What the exercise asks | What's wanted is a faithful retyping of every entry, pictures excluded.

[Stored items from a collection]
------------------------------

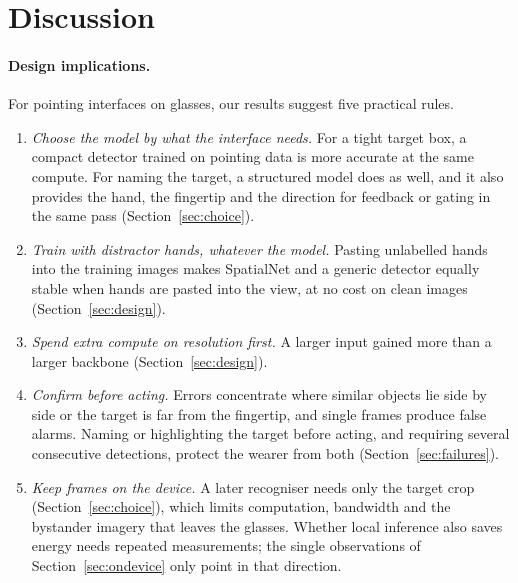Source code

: \section{Discussion}\label{sec:discussion}

\paragraph{Design implications.} For pointing interfaces on glasses, our results suggest five practical rules.
\begin{enumerate}
\item \emph{Choose the model by what the interface needs.} For a tight target box, a compact detector trained on pointing data is more accurate at the same compute. For naming the target, a structured model does as well, and it also provides the hand, the fingertip and the direction for feedback or gating in the same pass (Section~\ref{sec:choice}).
\item \emph{Train with distractor hands, whatever the model.} Pasting unlabelled hands into the training images makes SpatialNet and a generic detector equally stable when hands are pasted into the view, at no cost on clean images (Section~\ref{sec:design}).
\item \emph{Spend extra compute on resolution first.} A larger input gained more than a larger backbone (Section~\ref{sec:design}).
\item \emph{Confirm before acting.} Errors concentrate where similar objects lie side by side or the target is far from the fingertip, and single frames produce false alarms. Naming or highlighting the target before acting, and requiring several consecutive detections, protect the wearer from both (Section~\ref{sec:failures}).
\item \emph{Keep frames on the device.} A later recogniser needs only the target crop (Section~\ref{sec:choice}), which limits computation, bandwidth and the bystander imagery that leaves the glasses. Whether local inference also saves energy needs repeated measurements; the single observations of Section~\ref{sec:ondevice} only point in that direction.
\end{enumerate}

------------------------------

Solved exercise |
Source code

: \section{Discussion}\label{sec:discussion}

\paragraph{Design implications.} For pointing interfaces on glasses, our results suggest five practical rules.
\begin{enumerate}
\item \emph{Choose the model by what the interface needs.} For a tight target box, a compact detector trained on pointing data is more accurate at the same compute. For naming the target, a structured model does as well, and it also provides the hand, the fingertip and the direction for feedback or gating in the same pass (Section~\ref{sec:choice}).
\item \emph{Train with distractor hands, whatever the model.} Pasting unlabelled hands into the training images makes SpatialNet and a generic detector equally stable when hands are pasted into the view, at no cost on clean images (Section~\ref{sec:design}).
\item \emph{Spend extra compute on resolution first.} A larger input gained more than a larger backbone (Section~\ref{sec:design}).
\item \emph{Confirm before acting.} Errors concentrate where similar objects lie side by side or the target is far from the fingertip, and single frames produce false alarms. Naming or highlighting the target before acting, and requiring several consecutive detections, protect the wearer from both (Section~\ref{sec:failures}).
\item \emph{Keep frames on the device.} A later recogniser needs only the target crop (Section~\ref{sec:choice}), which limits computation, bandwidth and the bystander imagery that leaves the glasses. Whether local inference also saves energy needs repeated measurements; the single observations of Section~\ref{sec:ondevice} only point in that direction.
\end{enumerate}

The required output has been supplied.